Glucocorticoids are potent and commonly accepted anti-inflammatory agents, but the major drawback on continued usage in arthritis is the severe negative effect on the bone. More recent studies on the mechanism of action revealed strong downregulation of macrophage production of the proinflammatory cytokines TNF-α and IL-1, related to enhanced IκBα synthesis. Intriguingly, over a large dose range steroids not only inhibit TNF and IL-1, but also reduce the production of IL-1Ra and regulatory cytokines such as IL-4 and IL-10 [52]. This suggests that the net effect in joint inflammation is impaired by the lack of the protective cytokines, which inhibit TNF/IL-1 production as well as induce potent upregulators of scavengers such as soluble receptors for TNF and IL-1, and IL-1Ra [8,9,53]. Moreover, IL-4 powerfully reduces inducible nitric oxide synthase expression, thereby counteracting the suppressive effect of IL-1 on chondrocyte proteoglycan synthesis, which is mainly nitric oxide mediated. Evidence for the latter was provided in in vitro studies with nitric oxide inhibitors. In further support of a role in vivo, we recently demonstrated that IL-1 failed to inhibit chondrocyte proteoglycan synthesis in inducible nitric oxide synthase deficient mice [54].

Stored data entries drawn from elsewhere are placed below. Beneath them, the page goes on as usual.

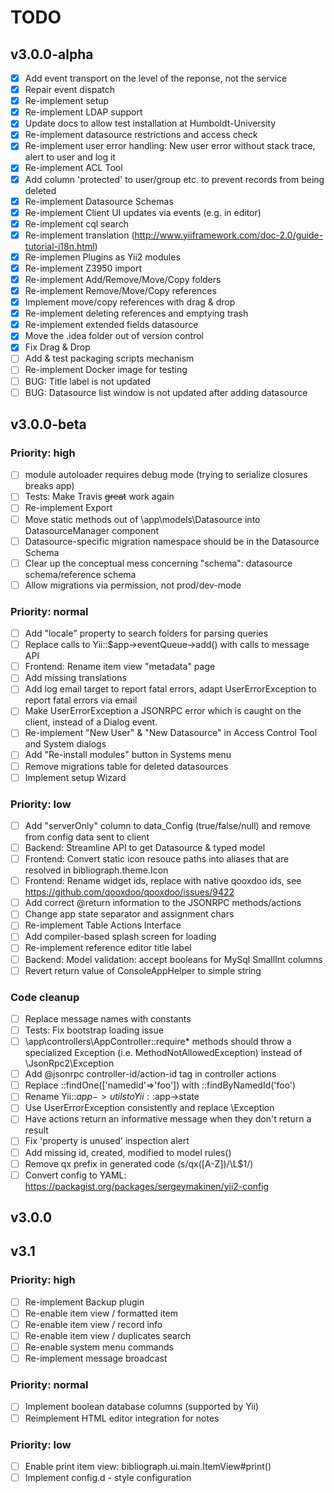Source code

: # TODO

## v3.0.0-alpha
- [x] Add event transport on the level of the reponse, not the service
- [x] Repair event dispatch
- [x] Re-implement setup
- [x] Re-implement LDAP support
- [x] Update docs to allow test installation at Humboldt-University
- [x] Re-implement datasource restrictions and access check
- [x] Re-implement user error handling: New user error without stack trace, alert to user and log it
- [x] Re-implement ACL Tool
- [x] Add column 'protected' to user/group etc. to prevent records from being deleted
- [x] Re-implement Datasource Schemas
- [x] Re-implement Client UI updates via events (e.g. in editor)
- [x] Re-implement cql search
- [x] Re-implement translation (http://www.yiiframework.com/doc-2.0/guide-tutorial-i18n.html)
- [x] Re-implemen Plugins as Yii2 modules
- [x] Re-implement Z3950 import
- [x] Re-implement Add/Remove/Move/Copy folders
- [x] Re-implement Remove/Move/Copy references
- [x] Implement move/copy references with drag & drop
- [x] Re-implement deleting references and emptying trash
- [x] Re-implement extended fields datasource
- [x] Move the .idea folder out of version control
- [x] Fix Drag & Drop
- [ ] Add & test packaging scripts mechanism
- [ ] Re-implement Docker image for testing
- [ ] BUG: Title label is not updated
- [ ] BUG: Datasource list window is not updated after adding datasource

## v3.0.0-beta 

### Priority: high
- [ ] module autoloader requires debug mode (trying to serialize closures breaks app)
- [ ] Tests: Make Travis ~~great~~ work again
- [ ] Re-implement Export
- [ ] Move static methods out of \app\models\Datasource into DatasourceManager component
- [ ] Datasource-specific migration namespace should be in the Datasource Schema
- [ ] Clear up the conceptual mess concerning "schema": datasource schema/reference schema
- [ ] Allow migrations via permission, not prod/dev-mode

### Priority: normal
- [ ] Add "locale" property to search folders for parsing queries
- [ ] Replace calls to Yii::$app->eventQueue->add() with calls to message API
- [ ] Frontend: Rename item view "metadata" page
- [ ] Add missing translations
- [ ] Add log email target to report fatal errors, adapt UserErrorException to report fatal errors via email
- [ ] Make UserErrorException a JSONRPC error which is caught on the client, instead of a Dialog event. 
- [ ] Re-implement "New User" & "New Datasource" in Access Control Tool and System dialogs
- [ ] Add "Re-install modules" button in Systems menu
- [ ] Remove migrations table for deleted datasources
- [ ] Implement setup Wizard

### Priority: low
- [ ] Add "serverOnly" column to data_Config (true/false/null) and remove from config data sent to client
- [ ] Backend: Streamline API to get Datasource & typed model
- [ ] Frontend: Convert static icon resouce paths into aliases that are resolved in bibliograph.theme.Icon
- [ ] Frontend: Rename widget ids, replace with native qooxdoo ids, see https://github.com/qooxdoo/qooxdoo/issues/9422
- [ ] Add correct @return information to the JSONRPC methods/actions
- [ ] Change app state separator and assignment chars
- [ ] Re-implement Table Actions Interface
- [ ] Add compiler-based splash screen for loading
- [ ] Re-implement reference editor title label
- [ ] Backend: Model validation: accept booleans for MySql SmallInt columns
- [ ] Revert return value of ConsoleAppHelper to simple string

### Code cleanup
- [ ] Replace message names with constants
- [ ] Tests: Fix bootstrap loading issue
- [ ] \app\controllers\AppController::require* methods should throw a specialized
      Exception (i.e. MethodNotAllowedException) instead of \JsonRpc2\Exception
- [ ] Add @jsonrpc controller-id/action-id tag in controller actions
- [ ] Replace ::findOne(['namedid'=>'foo']) with ::findByNamedId('foo')
- [ ] Rename Yii::$app->utils to Yii::$app->state
- [ ] Use UserErrorException consistently and replace \Exception
- [ ] Have actions return an informative message when they don't return a result
- [ ] Fix 'property is unused' inspection alert
- [ ] Add missing id, created, modified to model rules()
- [ ] Remove qx prefix in generated code (s/qx([A-Z])/\L$1/)
- [ ] Convert config to YAML: https://packagist.org/packages/sergeymakinen/yii2-config

## v3.0.0

## v3.1

### Priority: high
- [ ] Re-implement Backup plugin
- [ ] Re-enable item view / formatted item
- [ ] Re-enable item view / record info
- [ ] Re-enable item view / duplicates search
- [ ] Re-enable system menu commands
- [ ] Re-implement message broadcast

### Priority: normal
- [ ] Implement boolean database columns (supported by Yii)
- [ ] Reimplement HTML editor integration for notes

### Priority: low
- [ ] Enable print item view: bibliograph.ui.main.ItemView#print()
- [ ] Implement config.d - style configuration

The present data clearly demonstrates the synergistic effect of combination therapy of low-dose prednisolone and IL-4. Low-dose IL-4 was without suppressive effect on clinical disease activity, which is in accord with previous studies [39]. However, when combined with prednisolone the progression of CIA was completely arrested. Furthermore, synergistic suppression of cartilage destruction was demonstrated by lowered serum COMP levels, which was also reflected by histology. Only combined therapy with high-dose IL-4 and prednisolone was able to suppress the influx of inflammatory cells in joint tissues and reduce the loss of matrix proteoglycans.

In conclusion, IL-4 might offer an alternative cartilage-and bone-protective therapy that is complementary to TNF/IL-1 inhibitors. Its limited effect on the inflammatory process warrants combination with other therapeutic modalities. The present data suggest that combination with prednisolone at low dosages provides an intriguing option. In accord with earlier observations of both IL-10/prednisolone and IL-4/IL-10 synergy [26,39], it must be considered that a cocktail of IL-4, IL-10 and low-dose glucocorticosteroids or glucocorticoids might be an even more efficacious therapy for human RA.